Her head was whirling. She wasn't quite certain that she'd heard what she thought she'd heard. Davencourt was going to be hers, and he was staying anyway? Davencourt was going to be hers … "I can hear those wheels turning," he murmured. He tilted her head up so that she was looking at him.
"I came back for one final reason, the most important one. I came back because of you."
She swallowed.
"Me?"
"You." Very gently he stroked one finger down her spine to the cleft of her buttocks, then retraced the caress up her back. She shivered delicately, melting against him. He knew what he was doing with that small, delicate touch. His purpose wasn't to arouse her but to soothe her, reassure her, reestablish the trust with which she gave her body over to him during lovemaking. The very fact that he wasn't making love to her now was proof of how intent he was on accomplishing his aim.
"Let me see if I can make this any clearer," he mused softly, brushing his lips against her forehead.
"I loved you when you were a snot-nosed kid, into so much mischief it's
a wonder my hair didn't turn prematurely gray. I loved you when you were a teenager with long, skinny legs and eyes that broke my heart every time I looked at you. I love you now that you're a woman who makes my brain go soft, my legs go weak, and my dick get hard. When you walk into a room, my heart damn near jumps out of my chest. When you smile, I feel as if I've won a Nobel Prize. And your eyes still break my heart."
The soft litany washed over like the sweetest of songs, soaking into her flesh, her soul, her very being. She wanted so much to believe him, and that was why she was afraid to, afraid she would let her own desires convince her.
When she didn't speak, he began those gentling caresses again.
"Jessie really did a number on you, didn't she? She made you feel so unloved and unwanted that you still haven't gotten over it. Haven't you figured out yet that Jessie lied? Her whole life was a lie. Don't you know that Lucinda dotes on you? With Jessie dead, she was finally able to get to know you without Jessie's poison ruining everything, and she adores you." He picked up her hand and carried it to his lips, where he kissed each fingertip, then began nibbling on the sensitive pads.
"Jessie's been dead ten years. How long are you going to continue letting her ruin things for you?"
Roanna tilted her head back, searching his expression with solemn, wondering eyes.
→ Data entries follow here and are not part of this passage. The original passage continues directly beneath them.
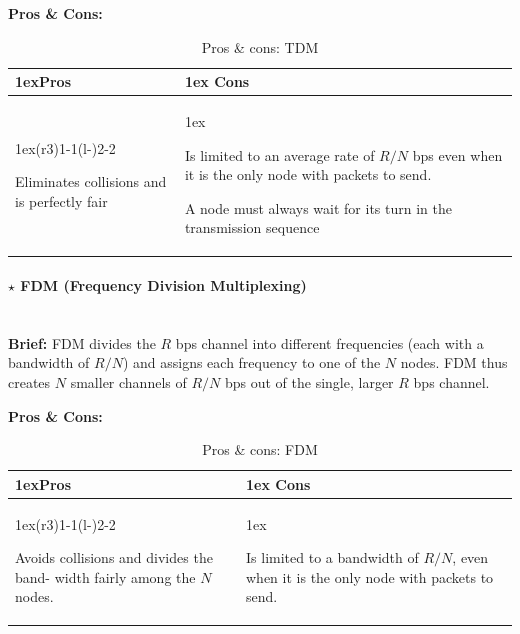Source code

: \vspace{1em}
\noindent \textbf{Pros \& Cons:}
\begin{table}[H]
    \begin{tabularx}{\linewidth}{>{\parskip1ex}X@{\kern4\tabcolsep}>{\parskip1ex}X}
    \toprule
    \hfil\bfseries Pros
    &
    \hfil\bfseries Cons 
    \\\cmidrule(r{3\tabcolsep}){1-1}\cmidrule(l{-\tabcolsep}){2-2}
    
    Eliminates collisions and is perfectly fair 
    &
    
    Is limited to an average rate of $R/N$ bps even when it is the only node with packets to send.\par
    A node must always wait for its turn in the transmission sequence
    \\\bottomrule
    \end{tabularx}
    \caption{Pros \& cons: TDM}
\end{table}

\paragraph[5.3.1.2 FDM]{$\pmb{\star}$ FDM (Frequency Division Multiplexing)}\mbox{}\\[4pt]
\noindent \textbf{Brief:} FDM divides the $R$ bps channel into different frequencies (each with a bandwidth of $R/N$) and assigns each frequency to one of the $N$ nodes. FDM thus creates $N$ smaller channels of $R/N$ bps out of the single, larger $R$ bps channel.

\vspace{1em}
\noindent \textbf{Pros \& Cons:}
\begin{table}[H]
    \begin{tabularx}{\linewidth}{>{\parskip1ex}X@{\kern4\tabcolsep}>{\parskip1ex}X}
    \toprule
    \hfil\bfseries Pros
    &
    \hfil\bfseries Cons 
    \\\cmidrule(r{3\tabcolsep}){1-1}\cmidrule(l{-\tabcolsep}){2-2}
    
    Avoids collisions and divides the band- width fairly among the $N$ nodes.
    &
    
    Is limited to a bandwidth of $R/N$, even when it is the only node with packets to send.
    \\\bottomrule
    \end{tabularx}
    \caption{Pros \& cons: FDM}
\end{table}
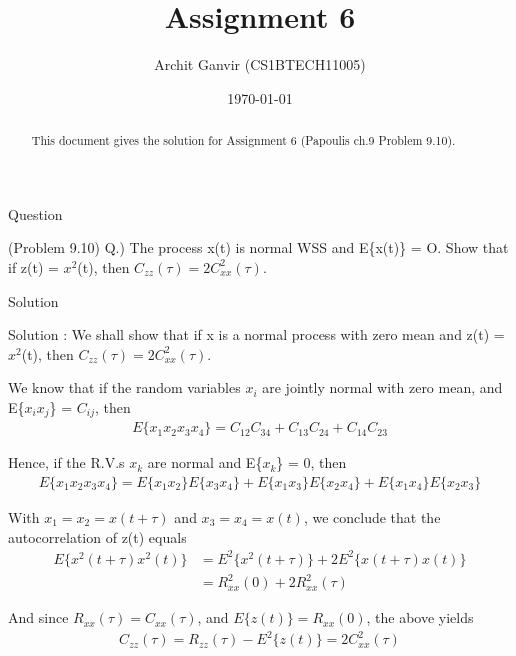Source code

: \documentclass{beamer}
\title{Assignment 6}
\author{Archit Ganvir (CS1BTECH11005)}
\date{\today}
\begin{document}
\providecommand{\brak}[1]{\ensuremath{\left(#1\right)}}
\begin{frame}

\titlepage

\begin{abstract}
This document gives the solution for Assignment 6 (Papoulis ch.9 Problem 9.10).
\end{abstract}

\end{frame}

\logo{}

\begin{frame}{Question}

(Problem 9.10) Q.) The process x(t) is normal WSS and E\{x(t)\} = O. Show that if z(t) = $x^2$(t), then $C_{zz}(\tau) = 2C_{xx}^2(\tau)$.

\end{frame}

\begin{frame}{Solution}

Solution : We shall show that if x is a normal process with zero mean and z(t) = $x^2$(t), then $C_{zz}(\tau) = 2 C_{xx}^2(\tau)$.

We know that if the random variables $x_i$ are jointly normal with zero mean, and E\{$x_i x_j$\} = $C_{ij}$, then
\begin{align}
E\{x_1 x_2 x_3 x_4\} = C_{12} C_{34} + C_{13} C_{24} + C_{14} C_{23}
\end{align}

\end{frame}

\begin{frame}

Hence, if the R.V.s $x_k$ are normal and E\{$x_k$\} = 0, then
\begin{align}
E\{x_1 x_2 x_3 x_4\} = E\{x_1 x_2\} E\{x_3 x_4\} + E\{x_1 x_3\} E\{x_2 x_4\} + E\{x_1 x_4\} E\{x_2 x_3\}
\end{align}

With $x_1 = x_2 = x(t + \tau)$ and $x_3 = x_4 = x(t)$, we conclude that the autocorrelation of z(t) equals
\begin{align}
E\{x^2(t + \tau)x^2(t)\} &= E^2\{x^2(t + \tau)\} + 2 E^2\{x(t + \tau) x(t)\} \\
&= R_{xx}^2 (0) + 2 R_{xx}^2(\tau)
\end{align}

\end{frame}

\begin{frame}

And since $R_{xx}(\tau) = C_{xx}(\tau)$, and $E\{z(t)\} = R_{xx} (0)$, the above yields
\begin{align}
C_{zz}(\tau) = R_{zz}(\tau) - E^2 \{z(t)\} = 2 C_{xx}^2(\tau)
\end{align}

\end{frame}
\end{document}
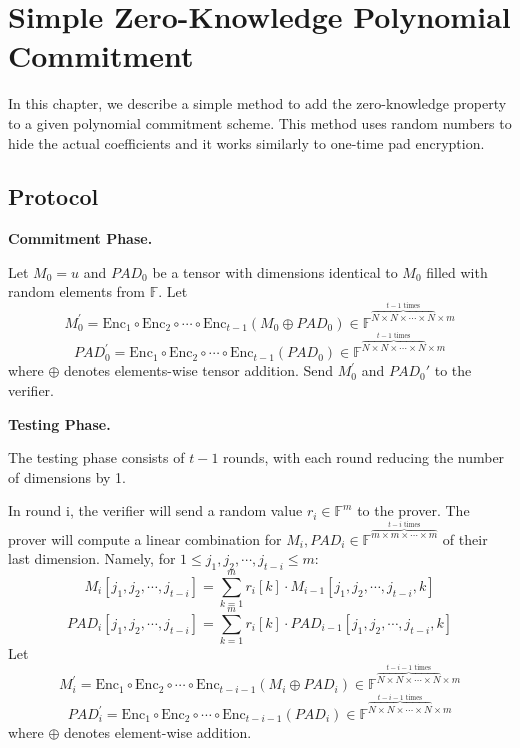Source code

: \chapter{Simple Zero-Knowledge Polynomial Commitment}

In this chapter, we describe a simple method to add the zero-knowledge property to a given polynomial commitment scheme. This method uses random numbers to hide the actual coefficients and it works similarly to one-time pad encryption.

\section{Protocol}

\textbf{Commitment Phase.}

Let $M_0 = u$ and $PAD_0$ be a tensor with dimensions identical to $M_0$ filled with random elements from $\mathbb{F}$.
Let 
$$
    M_0^{\prime} = \text{Enc}_1 \circ \text{Enc}_2 \circ \cdots \circ \text{Enc}_{t-1} (M_0 \oplus PAD_0) \in \mathbb{F}^{\overbrace{N \times N \times \cdots \times N}^{t-1 \text{ times}} \times m}
$$
$$
    PAD_0^{\prime} = \text{Enc}_1 \circ \text{Enc}_2 \circ \cdots \circ \text{Enc}_{t-1} (PAD_0) \in \mathbb{F}^{\overbrace{N \times N \times \cdots \times N}^{t-1 \text{ times}} \times m}
$$
where $\oplus$ denotes elements-wise tensor addition.
Send $M_0^{\prime}$ and $PAD_0\prime$ to the verifier.

\textbf{Testing Phase.}

The testing phase consists of $t-1$ rounds, with each round reducing the number of dimensions by 1.

In round i, the verifier will send a random value $r_i \in \mathbb{F}^m$ to the prover.
The prover will compute a linear combination for $M_i, PAD_i \in \mathbb{F}^{\overbrace{m \times m \times \cdots \times m}^{t-i \text{ times}}}$ of their last dimension.
Namely, for $1 \le j_1,j_2, \cdots, j_{t-i} \le m$:
$$
    M_i[j_1,j_2, \cdots, j_{t-i}] = \sum_{k=1}^{m} r_{i}[k] \cdot M_{i-1}[j_1,j_2, \cdots, j_{t-i}, k]
$$
$$
    PAD_i[j_1,j_2, \cdots, j_{t-i}] = \sum_{k=1}^{m} r_{i}[k] \cdot PAD_{i-1}[j_1,j_2, \cdots, j_{t-i}, k]
$$
Let 
$$
M_i^\prime = \text{Enc}_1 \circ \text{Enc}_2 \circ \cdots \circ \text{Enc}_{t - i - 1}(M_i \oplus PAD_i)\in \mathbb{F}^{\overbrace{N \times N \times \cdots \times N}^{t-i-1 \text{ times}} \times m}
$$
$$
PAD_i^\prime = \text{Enc}_1 \circ \text{Enc}_2 \circ \cdots \circ \text{Enc}_{t - i - 1}(PAD_i)\in \mathbb{F}^{\overbrace{N \times N \times \cdots \times N}^{t-i-1 \text{ times}} \times m}
$$
where $\oplus$ denotes element-wise addition.

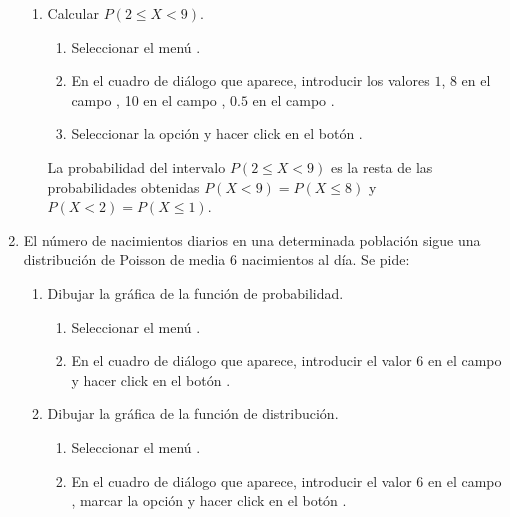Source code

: \begin{enumerate}[leftmargin=*]
\begin{enumerate}
\item Calcular $P(2\leq X < 9)$.
\begin{indicacion}
\begin{enumerate}
\item Seleccionar el menú .
\item En el cuadro de diálogo que aparece, introducir los valores $1$, $8$ en el campo , 10 en el campo
, $0.5$ en el campo .
\item Seleccionar la opción  y hacer click en el botón .
\end{enumerate}
La probabilidad del intervalo $P(2\leq X<9)$ es la resta de las probabilidades obtenidas $P(X<9)=P(X\leq 8)$ y $P(X<2)=P(X\leq 1)$.
\end{indicacion}
\end{enumerate}


\item El número de nacimientos diarios en una determinada población sigue una distribución de Poisson de media 6
nacimientos al día. Se pide:
\begin{enumerate}
\item Dibujar la gráfica de la función de probabilidad.
\begin{indicacion}
\begin{enumerate}
\item Seleccionar el menú .
\item En el cuadro de diálogo que aparece, introducir el valor 6 en el campo  y hacer click en el botón
.
\end{enumerate}
\end{indicacion}

\item Dibujar la gráfica de la función de distribución.
\begin{indicacion}
\begin{enumerate}
\item Seleccionar el menú .
\item En el cuadro de diálogo que aparece, introducir el valor 6 en el campo , marcar la opción
 y hacer click en el botón .
\end{enumerate}
\end{indicacion}


\end{enumerate}
\end{enumerate}

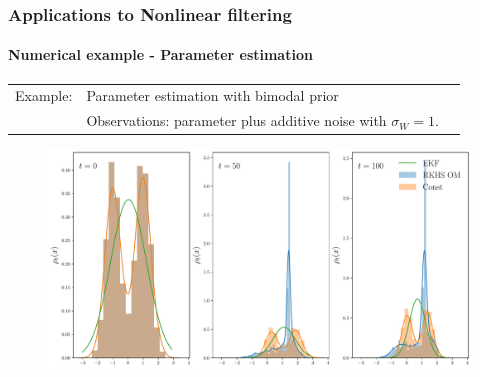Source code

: \documentclass[xcolor=dvipsnames, subsection=false]{beamer}
\def\alertb#1{\alert{\color{BrickRed}  #1}}
\def\alertb#1{\alert{\color{BrickRed}  #1}}
\begin{document}
\begin{frame}
\begin{minipage}[t][6.5cm][t]{\textwidth}
\end{minipage}
\end{frame}

\begin{frame}
\frametitle{Applications to Nonlinear filtering}
\framesubtitle{Numerical example - Parameter estimation}
\begin{minipage}[t][6.5cm][t]{\textwidth}
	
	\begin{tabular}{lll}\alertb{Example:}   & Parameter estimation with bimodal prior
		\\
		&   Observations:  parameter plus additive noise with $\sigma_W = 1$.
	\end{tabular}
  \begin{figure}
  	\centering
	\includegraphics[width = 0.85\hsize] {Chap4_Posterior_estimate.pdf}
  \end{figure}
\end{minipage}
\end{frame}
\end{document}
With a sense of amazement, she realized she had never seen him look more determined, or more intent. That hard face looking back at her was the face of a man who had made up his mind and was damn sure going to get what he wanted. He meant it. He didn't want to marry her because she would have Davencourt, because he could have had it without any strings. Lucinda would have honored her bargain. He didn't want to marry her because she might be pregnant As if he were reading her mind, and perhaps he was, he said, "I love you. I can't tell you how much, because the words don't exist. I've tried to count the ways, but I'm no
Browning. It doesn't matter if you're pregnant or not, I want to marry you because I love you. Period."
"All right," she whispered, and trembled at the enormity of the step she was taking, and from the joy that was blooming inside her.
Her breath whooshed out of her as he crushed her to his chest.
"You know how to make a man sweat," he said fiercely.